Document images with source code
__________________________________________________

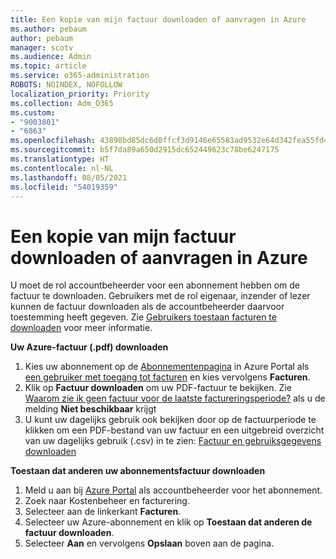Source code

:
```yaml
---
title: Een kopie van mijn factuur downloaden of aanvragen in Azure
ms.author: pebaum
author: pebaum
manager: scotv
ms.audience: Admin
ms.topic: article
ms.service: o365-administration
ROBOTS: NOINDEX, NOFOLLOW
localization_priority: Priority
ms.collection: Adm_O365
ms.custom:
- "9003801"
- "6863"
ms.openlocfilehash: 43898bd85dc6d0ffcf3d9146e65583ad9532e64d342fea55fd48e055caf133a4
ms.sourcegitcommit: b5f7da89a650d2915dc652449623c78be6247175
ms.translationtype: HT
ms.contentlocale: nl-NL
ms.lasthandoff: 08/05/2021
ms.locfileid: "54019359"
---
```

# <a name="download-or-request-a-copy-of-my-bill-in-azure"></a>Een kopie van mijn factuur downloaden of aanvragen in Azure

U moet de rol accountbeheerder voor een abonnement hebben om de factuur te downloaden. Gebruikers met de rol eigenaar, inzender of lezer kunnen de factuur downloaden als de accountbeheerder daarvoor toestemming heeft gegeven. Zie [Gebruikers toestaan facturen te downloaden](https://docs.microsoft.com/azure/cost-management-billing/manage/manage-billing-access#opt-in) voor meer informatie.

**Uw Azure-factuur (.pdf) downloaden**

1. Kies uw abonnement op de [Abonnementenpagina](https://portal.azure.com/#blade/Microsoft_Azure_Billing/SubscriptionsBlade) in Azure Portal als [een gebruiker met toegang tot facturen](https://docs.microsoft.com/azure/cost-management-billing/manage/manage-billing-access?WT.mc_id=Portal-Microsoft_Azure_Support) en kies vervolgens **Facturen**.
2. Klik op **Factuur downloaden** om uw PDF-factuur te bekijken. Zie [Waarom zie ik geen factuur voor de laatste factureringsperiode?](https://docs.microsoft.com/azure/cost-management-billing/manage/download-azure-invoice-daily-usage-date?WT.mc_id=Portal-Microsoft_Azure_Support#noinvoice) als u de melding **Niet beschikbaar** krijgt
3. U kunt uw dagelijks gebruik ook bekijken door op de factuurperiode te klikken om een PDF-bestand van uw factuur en een uitgebreid overzicht van uw dagelijks gebruik (.csv) in te zien: [Factuur en gebruiksgegevens downloaden](https://docs.microsoft.com/azure/cost-management-billing/manage/download-azure-invoice-daily-usage-date?WT.mc_id=Portal-Microsoft_Azure_Support)  

**Toestaan dat anderen uw abonnementsfactuur downloaden**

1. Meld u aan bij [Azure Portal](https://portal.azure.com/) als accountbeheerder voor het abonnement.
2. Zoek naar Kostenbeheer en facturering.
3. Selecteer aan de linkerkant **Facturen**.
4. Selecteer uw Azure-abonnement en klik op **Toestaan dat anderen de factuur downloaden**.
5. Selecteer **Aan** en vervolgens **Opslaan** boven aan de pagina.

__________________________________________________

To do: Could you retype all the entries exactly, skipping the pictures?

Answer space:
Source code

:
```yaml
---
title: Een kopie van mijn factuur downloaden of aanvragen in Azure
ms.author: pebaum
author: pebaum
manager: scotv
ms.audience: Admin
ms.topic: article
ms.service: o365-administration
ROBOTS: NOINDEX, NOFOLLOW
localization_priority: Priority
ms.collection: Adm_O365
ms.custom:
- "9003801"
- "6863"
ms.openlocfilehash: 43898bd85dc6d0ffcf3d9146e65583ad9532e64d342fea55fd48e055caf133a4
ms.sourcegitcommit: b5f7da89a650d2915dc652449623c78be6247175
ms.translationtype: HT
ms.contentlocale: nl-NL
ms.lasthandoff: 08/05/2021
ms.locfileid: "54019359"
---
```

# <a name="download-or-request-a-copy-of-my-bill-in-azure"></a>Een kopie van mijn factuur downloaden of aanvragen in Azure

U moet de rol accountbeheerder voor een abonnement hebben om de factuur te downloaden. Gebruikers met de rol eigenaar, inzender of lezer kunnen de factuur downloaden als de accountbeheerder daarvoor toestemming heeft gegeven. Zie [Gebruikers toestaan facturen te downloaden](https://docs.microsoft.com/azure/cost-management-billing/manage/manage-billing-access#opt-in) voor meer informatie.

**Uw Azure-factuur (.pdf) downloaden**

1. Kies uw abonnement op de [Abonnementenpagina](https://portal.azure.com/#blade/Microsoft_Azure_Billing/SubscriptionsBlade) in Azure Portal als [een gebruiker met toegang tot facturen](https://docs.microsoft.com/azure/cost-management-billing/manage/manage-billing-access?WT.mc_id=Portal-Microsoft_Azure_Support) en kies vervolgens **Facturen**.
2. Klik op **Factuur downloaden** om uw PDF-factuur te bekijken. Zie [Waarom zie ik geen factuur voor de laatste factureringsperiode?](https://docs.microsoft.com/azure/cost-management-billing/manage/download-azure-invoice-daily-usage-date?WT.mc_id=Portal-Microsoft_Azure_Support#noinvoice) als u de melding **Niet beschikbaar** krijgt
3. U kunt uw dagelijks gebruik ook bekijken door op de factuurperiode te klikken om een PDF-bestand van uw factuur en een uitgebreid overzicht van uw dagelijks gebruik (.csv) in te zien: [Factuur en gebruiksgegevens downloaden](https://docs.microsoft.com/azure/cost-management-billing/manage/download-azure-invoice-daily-usage-date?WT.mc_id=Portal-Microsoft_Azure_Support)  

**Toestaan dat anderen uw abonnementsfactuur downloaden**

1. Meld u aan bij [Azure Portal](https://portal.azure.com/) als accountbeheerder voor het abonnement.
2. Zoek naar Kostenbeheer en facturering.
3. Selecteer aan de linkerkant **Facturen**.
4. Selecteer uw Azure-abonnement en klik op **Toestaan dat anderen de factuur downloaden**.
5. Selecteer **Aan** en vervolgens **Opslaan** boven aan de pagina.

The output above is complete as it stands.